When sizing your Splunk environment's hardware needs, a reference machine helps you understand when it is time to scale and distribute the deployment. Following is an example of such a machine. Refer to this configuration as the standard for the remainder of this chapter.
The reference machine described below produces the following index and search performance metrics for a given sample of data:
- Up to 5.8 megabytes per second (500 GB per day) of raw indexing performance, provided no other Splunk activity is occurring.
- Up to 50,000 events per second for dense searches
- Up to 5,000 events per second for sparse searches
- Up to 2 seconds per index bucket for super-sparse searches
- From 10 to 50 buckets per second for rare searches with bloom filters
To find out more about the types of searches and how they affect Splunk performance, read "How search types affect Splunk performance" in this manual.
- Intel x86 64-bit chip architecture
- 2 CPUs, 4 cores per CPU (8 cores total), at least 2.5 Ghz per core
- 8 GB RAM
- Standard 1 Gb Ethernet NIC, optional 2nd NIC for a management network
- Standard 64-bit Linux or Windows distribution
The reference computer's disk subsystem should be capable of handling a high number of averaged Input/Output Operations Per Second (IOPS).
IOPS are a measurement of how much data throughput a hard drive can produce. Since a hard drive reads and writes at different speeds, there are IOPS numbers for disk reads and writes. The average IOPS is the blend between those two figures.
The more average IOPS a hard drive can produce, the more data it can index and search in a given period of time. While many variable items factor into the amount of IOPS that a hard drive can produce, the three most important elements are:
- its rotational speed (in revolutions per minute)
- its average latency (the amount of time it takes to spin its platters half a rotation)

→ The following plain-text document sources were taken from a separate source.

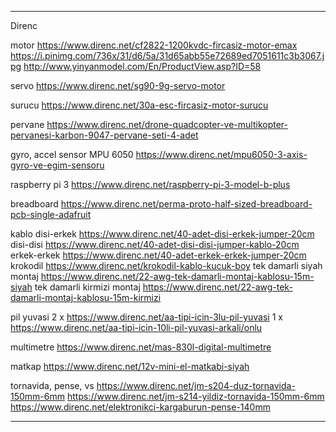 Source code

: ---------------------------------------------------------------------

Direnc

motor
https://www.direnc.net/cf2822-1200kvdc-fircasiz-motor-emax
https://i.pinimg.com/736x/31/d6/5a/31d65abb55e72689ed7051611c3b3067.jpg
http://www.yinyanmodel.com/En/ProductView.asp?ID=58

servo
https://www.direnc.net/sg90-9g-servo-motor

surucu
https://www.direnc.net/30a-esc-fircasiz-motor-surucu

pervane
https://www.direnc.net/drone-quadcopter-ve-multikopter-pervanesi-karbon-9047-pervane-seti-4-adet

gyro, accel sensor
MPU 6050
https://www.direnc.net/mpu6050-3-axis-gyro-ve-egim-sensoru

raspberry pi 3
https://www.direnc.net/raspberry-pi-3-model-b-plus

breadboard
https://www.direnc.net/perma-proto-half-sized-breadboard-pcb-single-adafruit

kablo
disi-erkek
https://www.direnc.net/40-adet-disi-erkek-jumper-20cm
disi-disi
https://www.direnc.net/40-adet-disi-disi-jumper-kablo-20cm
erkek-erkek
https://www.direnc.net/40-adet-erkek-erkek-jumper-20cm
krokodil
https://www.direnc.net/krokodil-kablo-kucuk-boy
tek damarli siyah montaj
https://www.direnc.net/22-awg-tek-damarli-montaj-kablosu-15m-siyah
tek damarli kirmizi montaj
https://www.direnc.net/22-awg-tek-damarli-montaj-kablosu-15m-kirmizi

pil yuvasi
2 x https://www.direnc.net/aa-tipi-icin-3lu-pil-yuvasi
1 x https://www.direnc.net/aa-tipi-icin-10li-pil-yuvasi-arkali/onlu

multimetre
https://www.direnc.net/mas-830l-digital-multimetre

matkap
https://www.direnc.net/12v-mini-el-matkabi-siyah

tornavida, pense, vs
https://www.direnc.net/jm-s204-duz-tornavida-150mm-6mm
https://www.direnc.net/jm-s214-yildiz-tornavida-150mm-6mm
https://www.direnc.net/elektronikci-kargaburun-pense-140mm

------------------------------------------------------------------------


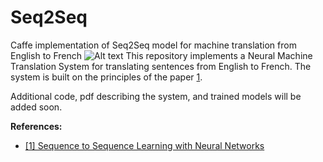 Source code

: # Seq2Seq
Caffe implementation of Seq2Seq model for machine translation from English to French
![Alt text](https://people.umass.edu/~jdhaliwal/img/LSTMTrain.jpg "Optional title")
This repository implements a Neural Machine Translation System for translating sentences from English to French. 
The system is built on the principles of the paper [1](http://papers.nips.cc/paper/5346-sequence-to-sequence-learning-with-neural-networks.pdf).

Additional code, pdf describing the system, and trained models will be added soon.

**References:**

* [ [1] Sequence to Sequence Learning with Neural Networks](http://papers.nips.cc/paper/5346-sequence-to-sequence-learning-with-neural-networks.pdf)
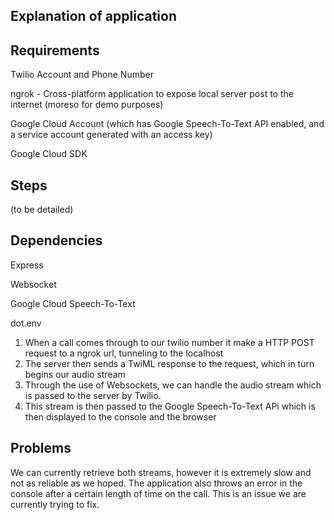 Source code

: Explanation of application
--------------------------
Requirements
------------
Twilio Account and Phone Number

ngrok - Cross-platform application to expose local server post to the internet (moreso for demo purposes)

Google Cloud Account (which has Google Speech-To-Text API enabled, and a service account generated with an access key)

Google Cloud SDK

Steps
--------------
(to be detailed)

Dependencies
------------
Express

Websocket

Google Cloud Speech-To-Text

dot.env

1. When a call comes through to our twilio number it make a HTTP POST request to a ngrok url, tunneling to the localhost
2. The server then sends a TwiML response to the request, which in turn begins our audio stream
3. Through the use of Websockets, we can handle the audio stream which is passed to the server by Twilio.
4. This stream is then passed to the Google Speech-To-Text APi which is then displayed to the console and the browser

Problems
--------
We can currently retrieve both streams, however it is extremely slow and not as reliable as we hoped. The application also throws an error in the console after a certain length of time on the call. This is an issue we are currently trying to fix.
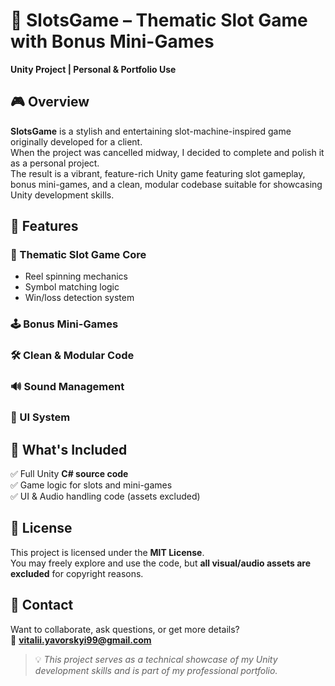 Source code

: # 🎰 SlotsGame – Thematic Slot Game with Bonus Mini-Games  
**Unity Project | Personal & Portfolio Use**

## 🎮 Overview  
**SlotsGame** is a stylish and entertaining slot-machine-inspired game originally developed for a client.  
When the project was cancelled midway, I decided to complete and polish it as a personal project.  
The result is a vibrant, feature-rich Unity game featuring slot gameplay, bonus mini-games, and a clean, modular codebase suitable for showcasing Unity development skills.

## 🧩 Features  

### 🎰 Thematic Slot Game Core  
- Reel spinning mechanics  
- Symbol matching logic  
- Win/loss detection system  

### 🕹️ Bonus Mini-Games

### 🛠️ Clean & Modular Code

### 🔊 Sound Management

### 📱 UI System

## 📁 What's Included  
✅ Full Unity **C# source code**  
✅ Game logic for slots and mini-games  
✅ UI & Audio handling code (assets excluded)

## 📜 License  
This project is licensed under the **MIT License**.  
You may freely explore and use the code, but **all visual/audio assets are excluded** for copyright reasons.

## 📩 Contact  
Want to collaborate, ask questions, or get more details?  
📧 **vitalii.yavorskyi99@gmail.com**

> 💡 *This project serves as a technical showcase of my Unity development skills and is part of my professional portfolio.*
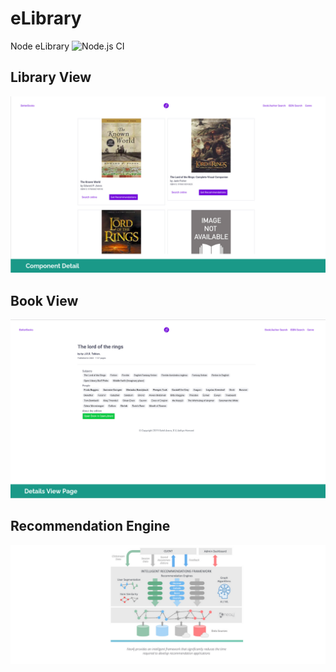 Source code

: # eLibrary
Node eLibrary
![Node.js CI](https://github.com/sahilarora3117/eLibrary/workflows/Node.js%20CI/badge.svg)
## Library View
![eLibrary](https://github.com/sahilarora3117/eLibrary/blob/master/Screenshot%20from%202021-08-18%2020-09-31.png)
## Book View
![eLibrary](https://github.com/sahilarora3117/eLibrary/blob/master/Screenshot%20from%202021-08-18%2020-13-47.png)
## Recommendation Engine
![eLibrary](https://github.com/sahilarora3117/eLibrary/blob/master/Screenshot%20from%202021-08-18%2020-15-26.png)
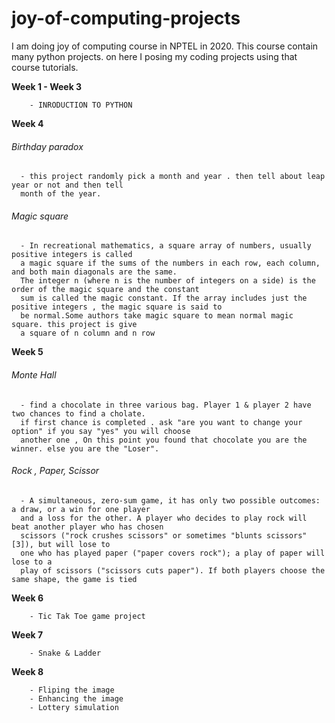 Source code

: # joy-of-computing-projects
I am doing joy of computing course in NPTEL in 2020. This course contain many python projects. on here I posing my coding projects using that course tutorials.

**Week 1 - Week 3**

        - INRODUCTION TO PYTHON
      
**Week 4**

   <h6>Birthday paradox</h6>
      
      - this project randomly pick a month and year . then tell about leap year or not and then tell 
      month of the year.
   
   <h6> Magic square </h6>
   
      - In recreational mathematics, a square array of numbers, usually positive integers is called
      a magic square if the sums of the numbers in each row, each column, and both main diagonals are the same.
      The integer n (where n is the number of integers on a side) is the order of the magic square and the constant 
      sum is called the magic constant. If the array includes just the positive integers , the magic square is said to
      be normal.Some authors take magic square to mean normal magic square. this project is give 
      a square of n column and n row

**Week 5**

   <h6>Monte Hall</h6>
      
      - find a chocolate in three various bag. Player 1 & player 2 have two chances to find a cholate.
      if first chance is completed . ask "are you want to change your option" if you say "yes" you will choose
      another one , On this point you found that chocolate you are the winner. else you are the "Loser".
   
   <h6> Rock , Paper, Scissor </h6>
   
      - A simultaneous, zero-sum game, it has only two possible outcomes: a draw, or a win for one player
      and a loss for the other. A player who decides to play rock will beat another player who has chosen 
      scissors ("rock crushes scissors" or sometimes "blunts scissors"[3]), but will lose to 
      one who has played paper ("paper covers rock"); a play of paper will lose to a
      play of scissors ("scissors cuts paper"). If both players choose the same shape, the game is tied 

**Week 6**

        - Tic Tak Toe game project

**Week 7**

        - Snake & Ladder

**Week 8**

        - Fliping the image
        - Enhancing the image
        - Lottery simulation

- its average seek time (the amount of time it takes to retrieve a requested block of data.)
To get the most IOPS out of a hard drive, always choose those drives that have high rotational speeds and low average latency and seek times. Every drive manufacturer provides this information (and some provide much more).
For additional information on IOPS and how to calculate them, review the following articles:
- "Getting the hang of IOPS (http://www.symantec.com/connect/articles/getting-hang-iops-v13) on Symantec's Connect Community.
- "Analyzing I/O performance in Linux (http://www.cmdln.org/2010/04/22/analyzing-io-performance-in-linux) on CMDLN.ORG (A sysadmin blog).
For this application, we use eight 146-gigabyte, 15,000 RPM serial-attached SCSI (SAS) HDs in a Redundant Array of Independent Disks (RAID) 1+0 fault tolerance scheme as the disk subsystem. Each hard drive is capable of about 200 average IOPS. The combined array produces a little over 800 IOPS.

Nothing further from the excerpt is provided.